─── Task material

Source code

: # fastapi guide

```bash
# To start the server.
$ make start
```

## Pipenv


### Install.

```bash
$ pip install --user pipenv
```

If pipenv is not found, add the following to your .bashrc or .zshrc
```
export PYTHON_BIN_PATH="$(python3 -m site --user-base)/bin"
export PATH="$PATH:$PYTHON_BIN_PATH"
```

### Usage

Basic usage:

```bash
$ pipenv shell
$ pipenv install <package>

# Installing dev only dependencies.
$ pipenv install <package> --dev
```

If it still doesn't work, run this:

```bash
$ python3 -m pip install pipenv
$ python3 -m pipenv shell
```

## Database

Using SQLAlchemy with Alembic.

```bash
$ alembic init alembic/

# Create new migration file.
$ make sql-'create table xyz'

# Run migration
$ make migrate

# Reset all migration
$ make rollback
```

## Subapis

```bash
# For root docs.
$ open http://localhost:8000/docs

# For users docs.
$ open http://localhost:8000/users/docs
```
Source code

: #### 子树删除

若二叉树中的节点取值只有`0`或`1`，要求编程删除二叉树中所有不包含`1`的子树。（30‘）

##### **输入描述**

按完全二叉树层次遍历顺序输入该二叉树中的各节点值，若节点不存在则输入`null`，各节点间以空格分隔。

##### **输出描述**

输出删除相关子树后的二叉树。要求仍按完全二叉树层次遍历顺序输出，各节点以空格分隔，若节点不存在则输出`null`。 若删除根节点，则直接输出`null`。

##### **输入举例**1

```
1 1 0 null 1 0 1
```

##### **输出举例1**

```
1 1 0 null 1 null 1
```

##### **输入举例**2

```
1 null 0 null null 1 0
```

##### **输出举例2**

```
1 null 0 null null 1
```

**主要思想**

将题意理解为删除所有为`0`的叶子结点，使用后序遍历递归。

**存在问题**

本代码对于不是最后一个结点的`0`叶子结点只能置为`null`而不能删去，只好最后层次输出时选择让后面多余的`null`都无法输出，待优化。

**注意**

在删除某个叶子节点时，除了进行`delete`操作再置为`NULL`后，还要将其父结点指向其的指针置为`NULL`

──────

Would you write out the full listing exactly as given?

◆ **Response area**:
Source code

: # fastapi guide

```bash
# To start the server.
$ make start
```

## Pipenv


### Install.

```bash
$ pip install --user pipenv
```

If pipenv is not found, add the following to your .bashrc or .zshrc
```
export PYTHON_BIN_PATH="$(python3 -m site --user-base)/bin"
export PATH="$PATH:$PYTHON_BIN_PATH"
```

### Usage

Basic usage:

```bash
$ pipenv shell
$ pipenv install <package>

# Installing dev only dependencies.
$ pipenv install <package> --dev
```

If it still doesn't work, run this:

```bash
$ python3 -m pip install pipenv
$ python3 -m pipenv shell
```

## Database

Using SQLAlchemy with Alembic.

```bash
$ alembic init alembic/

# Create new migration file.
$ make sql-'create table xyz'

# Run migration
$ make migrate

# Reset all migration
$ make rollback
```

## Subapis

```bash
# For root docs.
$ open http://localhost:8000/docs

# For users docs.
$ open http://localhost:8000/users/docs
```
Source code

: #### 子树删除

若二叉树中的节点取值只有`0`或`1`，要求编程删除二叉树中所有不包含`1`的子树。（30‘）

##### **输入描述**

按完全二叉树层次遍历顺序输入该二叉树中的各节点值，若节点不存在则输入`null`，各节点间以空格分隔。

##### **输出描述**

输出删除相关子树后的二叉树。要求仍按完全二叉树层次遍历顺序输出，各节点以空格分隔，若节点不存在则输出`null`。 若删除根节点，则直接输出`null`。

##### **输入举例**1

```
1 1 0 null 1 0 1
```

##### **输出举例1**

```
1 1 0 null 1 null 1
```

##### **输入举例**2

```
1 null 0 null null 1 0
```

##### **输出举例2**

```
1 null 0 null null 1
```

**主要思想**

将题意理解为删除所有为`0`的叶子结点，使用后序遍历递归。

**存在问题**

本代码对于不是最后一个结点的`0`叶子结点只能置为`null`而不能删去，只好最后层次输出时选择让后面多余的`null`都无法输出，待优化。

**注意**

在删除某个叶子节点时，除了进行`delete`操作再置为`NULL`后，还要将其父结点指向其的指针置为`NULL`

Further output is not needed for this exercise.